In The Temporary Gentleman he tells the story of his maternal grandfather, a man who’d seeded his grandson’s love of storytelling with tales of his travel and war exploits, but who’d squandered his own good fortune through an addiction to gambling and alcohol. Barry first wrote about his grandfather in a 1981 novella based on stories his mother, the actress Joan O’Hara, had told him. “You think there’s certain people you can’t offend, but I certainly did offend him,” he recalls. Not that it prevented Barry writing a play about him after his death, Our Lady of Sligo. “But I always felt I was very hard on him when I wrote about him before. I suppose you could make an argument that this book is hard on him. It is much darker than the others. But then I was on different ground”.

Indeed, the protagonist of The Temporary Gentleman, Jack McNulty, is the older brother of the title character in Barry’s 1998 novel, The Whereabouts Of Eneas McNulty and brother-in-law to Roseanne McNulty of his 2008 Costa Award-winning novel, The Secret Scripture. Unlike either of them, he is not victim of circumstance but architect of his own downfall. “He is,” says Barry, “the victorious king who manages to reverse his chess game so that he’s the snookered king”.

Holed up in Ghana in 1957, where he was once stationed during the war, McNulty is battling booze, guilt and despair while writing a memoir of his long dead, long suffering wife Mai and their turbulent, alcohol soaked marriage. While the novel soars on prose of heart-stopping melodic beauty, it is also a heartbreakingly bleak tale of ruin, with dysfunctional love at its centre. “We like to think of love as a redeeming quality but it’s also sometimes the chain that binds one misguided person to another,” says Barry. “At the same time, is not alcohol, which can be delightful, also a most pernicious and destructive drug? So there is that too, for them. And if you could itemise the history of alcohol in Irish families and in the history of Ireland, you’d wonder why it isn’t three times more illegal that heroin.”

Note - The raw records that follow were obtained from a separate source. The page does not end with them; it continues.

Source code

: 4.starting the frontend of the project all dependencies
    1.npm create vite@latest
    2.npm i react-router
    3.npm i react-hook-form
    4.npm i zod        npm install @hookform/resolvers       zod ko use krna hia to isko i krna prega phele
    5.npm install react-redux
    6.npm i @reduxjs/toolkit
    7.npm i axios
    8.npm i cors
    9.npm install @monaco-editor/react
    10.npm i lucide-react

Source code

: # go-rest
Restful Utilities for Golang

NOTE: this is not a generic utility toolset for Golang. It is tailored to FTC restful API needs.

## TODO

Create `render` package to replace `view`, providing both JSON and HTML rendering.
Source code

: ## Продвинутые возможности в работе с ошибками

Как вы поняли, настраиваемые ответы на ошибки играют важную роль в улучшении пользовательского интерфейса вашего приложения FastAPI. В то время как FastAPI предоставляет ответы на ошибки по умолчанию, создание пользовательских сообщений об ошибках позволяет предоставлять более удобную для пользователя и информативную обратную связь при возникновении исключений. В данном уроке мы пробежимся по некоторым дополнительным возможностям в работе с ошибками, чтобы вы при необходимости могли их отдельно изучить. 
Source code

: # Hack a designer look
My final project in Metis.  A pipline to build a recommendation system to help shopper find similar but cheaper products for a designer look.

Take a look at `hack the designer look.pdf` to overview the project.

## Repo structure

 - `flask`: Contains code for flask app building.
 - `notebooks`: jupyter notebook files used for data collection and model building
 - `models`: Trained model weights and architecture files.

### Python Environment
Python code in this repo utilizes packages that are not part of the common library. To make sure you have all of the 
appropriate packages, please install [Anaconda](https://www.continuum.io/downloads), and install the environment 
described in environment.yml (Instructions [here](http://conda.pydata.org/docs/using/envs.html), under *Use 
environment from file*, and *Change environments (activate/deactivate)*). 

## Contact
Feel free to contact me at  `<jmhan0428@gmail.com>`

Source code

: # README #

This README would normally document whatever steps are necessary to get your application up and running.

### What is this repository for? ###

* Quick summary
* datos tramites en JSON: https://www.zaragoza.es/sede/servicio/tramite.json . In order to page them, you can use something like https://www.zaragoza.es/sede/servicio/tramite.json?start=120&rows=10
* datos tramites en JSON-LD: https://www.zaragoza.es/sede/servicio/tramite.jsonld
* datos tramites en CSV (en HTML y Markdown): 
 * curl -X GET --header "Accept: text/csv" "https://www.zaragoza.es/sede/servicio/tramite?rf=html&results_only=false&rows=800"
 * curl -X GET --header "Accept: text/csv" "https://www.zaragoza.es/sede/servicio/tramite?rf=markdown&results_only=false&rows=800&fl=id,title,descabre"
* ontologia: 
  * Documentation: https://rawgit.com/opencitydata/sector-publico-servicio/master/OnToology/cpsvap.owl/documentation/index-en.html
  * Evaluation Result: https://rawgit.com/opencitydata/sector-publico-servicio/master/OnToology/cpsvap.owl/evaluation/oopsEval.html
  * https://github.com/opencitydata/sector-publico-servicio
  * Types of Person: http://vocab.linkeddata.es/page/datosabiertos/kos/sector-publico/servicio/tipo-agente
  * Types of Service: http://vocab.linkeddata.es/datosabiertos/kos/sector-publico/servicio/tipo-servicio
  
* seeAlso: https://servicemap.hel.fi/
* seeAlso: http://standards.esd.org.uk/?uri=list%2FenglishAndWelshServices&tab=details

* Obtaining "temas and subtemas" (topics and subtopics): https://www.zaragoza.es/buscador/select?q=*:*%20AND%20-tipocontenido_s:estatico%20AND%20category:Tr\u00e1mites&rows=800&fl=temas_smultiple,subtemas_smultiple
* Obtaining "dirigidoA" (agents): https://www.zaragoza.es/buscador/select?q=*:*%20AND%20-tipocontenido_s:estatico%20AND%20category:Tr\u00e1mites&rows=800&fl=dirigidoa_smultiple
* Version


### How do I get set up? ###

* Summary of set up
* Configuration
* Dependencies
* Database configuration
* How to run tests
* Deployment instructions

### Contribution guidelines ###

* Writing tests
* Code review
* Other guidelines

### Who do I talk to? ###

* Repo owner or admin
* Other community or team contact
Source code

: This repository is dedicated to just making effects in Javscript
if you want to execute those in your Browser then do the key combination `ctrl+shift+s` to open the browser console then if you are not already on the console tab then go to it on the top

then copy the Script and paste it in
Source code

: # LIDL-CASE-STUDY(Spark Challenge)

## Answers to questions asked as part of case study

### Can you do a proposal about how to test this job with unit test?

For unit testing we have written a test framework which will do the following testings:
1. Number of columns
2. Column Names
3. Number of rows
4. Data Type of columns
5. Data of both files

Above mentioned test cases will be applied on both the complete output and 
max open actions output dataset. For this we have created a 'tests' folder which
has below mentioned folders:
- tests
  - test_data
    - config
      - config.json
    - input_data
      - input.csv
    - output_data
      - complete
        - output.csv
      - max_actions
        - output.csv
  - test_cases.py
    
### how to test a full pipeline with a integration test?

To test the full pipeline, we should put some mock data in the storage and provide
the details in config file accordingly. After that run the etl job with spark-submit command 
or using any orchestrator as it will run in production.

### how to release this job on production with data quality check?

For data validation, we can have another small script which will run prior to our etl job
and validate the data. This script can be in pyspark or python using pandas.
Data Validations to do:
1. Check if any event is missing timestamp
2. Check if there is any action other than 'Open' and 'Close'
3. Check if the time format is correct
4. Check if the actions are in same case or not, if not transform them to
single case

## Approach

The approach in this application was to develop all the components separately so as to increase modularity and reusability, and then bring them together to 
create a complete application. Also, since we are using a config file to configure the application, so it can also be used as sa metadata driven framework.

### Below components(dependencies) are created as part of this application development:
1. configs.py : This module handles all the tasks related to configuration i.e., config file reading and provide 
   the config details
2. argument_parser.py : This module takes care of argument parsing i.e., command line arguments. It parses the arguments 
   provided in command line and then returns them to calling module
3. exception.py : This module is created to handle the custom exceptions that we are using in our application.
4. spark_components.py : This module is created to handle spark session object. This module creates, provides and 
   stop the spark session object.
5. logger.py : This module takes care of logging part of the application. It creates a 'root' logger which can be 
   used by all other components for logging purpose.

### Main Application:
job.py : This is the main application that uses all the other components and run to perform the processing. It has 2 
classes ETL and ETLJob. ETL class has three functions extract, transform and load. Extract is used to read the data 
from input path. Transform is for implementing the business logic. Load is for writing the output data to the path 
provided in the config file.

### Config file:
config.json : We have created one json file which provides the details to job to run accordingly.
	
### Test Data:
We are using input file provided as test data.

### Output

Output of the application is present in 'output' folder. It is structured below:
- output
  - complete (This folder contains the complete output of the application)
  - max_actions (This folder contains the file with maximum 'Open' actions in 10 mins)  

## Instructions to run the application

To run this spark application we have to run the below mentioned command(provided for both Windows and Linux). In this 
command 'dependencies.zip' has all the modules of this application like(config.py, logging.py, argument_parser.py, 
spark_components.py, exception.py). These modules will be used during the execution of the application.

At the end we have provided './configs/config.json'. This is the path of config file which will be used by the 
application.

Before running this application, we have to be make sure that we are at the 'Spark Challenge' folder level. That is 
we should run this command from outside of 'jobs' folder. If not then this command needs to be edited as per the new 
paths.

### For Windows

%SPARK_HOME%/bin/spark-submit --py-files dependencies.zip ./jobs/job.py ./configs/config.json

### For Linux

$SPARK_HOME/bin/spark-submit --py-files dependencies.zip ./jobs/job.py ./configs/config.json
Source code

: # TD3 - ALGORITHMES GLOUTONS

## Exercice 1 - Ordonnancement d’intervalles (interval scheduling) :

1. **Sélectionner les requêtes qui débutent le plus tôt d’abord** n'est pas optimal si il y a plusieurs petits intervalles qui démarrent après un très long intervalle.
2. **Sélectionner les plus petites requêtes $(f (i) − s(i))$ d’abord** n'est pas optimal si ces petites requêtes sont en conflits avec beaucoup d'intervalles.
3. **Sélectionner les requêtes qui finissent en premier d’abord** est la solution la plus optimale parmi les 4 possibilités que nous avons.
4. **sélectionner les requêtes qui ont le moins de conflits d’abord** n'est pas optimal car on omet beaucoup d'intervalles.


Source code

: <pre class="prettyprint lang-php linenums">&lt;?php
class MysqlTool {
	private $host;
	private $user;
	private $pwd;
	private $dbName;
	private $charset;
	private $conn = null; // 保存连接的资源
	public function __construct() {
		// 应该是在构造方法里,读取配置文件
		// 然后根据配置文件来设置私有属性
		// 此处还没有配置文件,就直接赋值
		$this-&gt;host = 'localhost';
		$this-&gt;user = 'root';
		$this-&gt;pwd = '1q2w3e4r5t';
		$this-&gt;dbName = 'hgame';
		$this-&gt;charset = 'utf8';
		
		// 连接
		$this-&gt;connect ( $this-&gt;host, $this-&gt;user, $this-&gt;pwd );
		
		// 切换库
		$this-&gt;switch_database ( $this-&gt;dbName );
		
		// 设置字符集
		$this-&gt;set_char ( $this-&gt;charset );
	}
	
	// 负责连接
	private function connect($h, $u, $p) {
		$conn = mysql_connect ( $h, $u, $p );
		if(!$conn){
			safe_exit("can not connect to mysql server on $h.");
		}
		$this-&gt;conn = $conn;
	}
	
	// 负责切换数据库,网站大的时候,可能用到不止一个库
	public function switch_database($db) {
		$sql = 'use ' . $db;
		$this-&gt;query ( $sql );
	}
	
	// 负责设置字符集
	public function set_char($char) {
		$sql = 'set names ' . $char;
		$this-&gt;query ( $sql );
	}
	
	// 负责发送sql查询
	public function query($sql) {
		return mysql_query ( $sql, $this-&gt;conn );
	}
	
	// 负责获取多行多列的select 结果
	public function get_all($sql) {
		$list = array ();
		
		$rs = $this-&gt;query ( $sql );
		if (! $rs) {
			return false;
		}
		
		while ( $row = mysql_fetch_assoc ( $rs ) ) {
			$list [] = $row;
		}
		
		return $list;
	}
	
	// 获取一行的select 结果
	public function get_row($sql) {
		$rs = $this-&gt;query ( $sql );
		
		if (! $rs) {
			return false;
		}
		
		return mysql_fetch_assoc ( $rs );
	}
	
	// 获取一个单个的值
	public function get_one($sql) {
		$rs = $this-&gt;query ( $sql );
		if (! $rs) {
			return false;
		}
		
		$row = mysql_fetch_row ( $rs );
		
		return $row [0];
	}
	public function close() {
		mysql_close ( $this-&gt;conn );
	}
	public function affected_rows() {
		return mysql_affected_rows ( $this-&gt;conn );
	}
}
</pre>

Barry’s fabled eloquence moves to a higher plane when he speaks of Ireland’s woes, past and present. He is a passionate believer that nothing should be left unsaid. “That was an instinct I had starting out in the ’70s and ’80s. When you state these secrets, when you do finally say them, the Irish have this gift of rising up toward the truth. We can say lots of bad things about our own people, we’re allowed. But this is a very, very good thing about Ireland. They rise up and meet you halfway. And that,” he adds, “is probably why I’ve kept going”.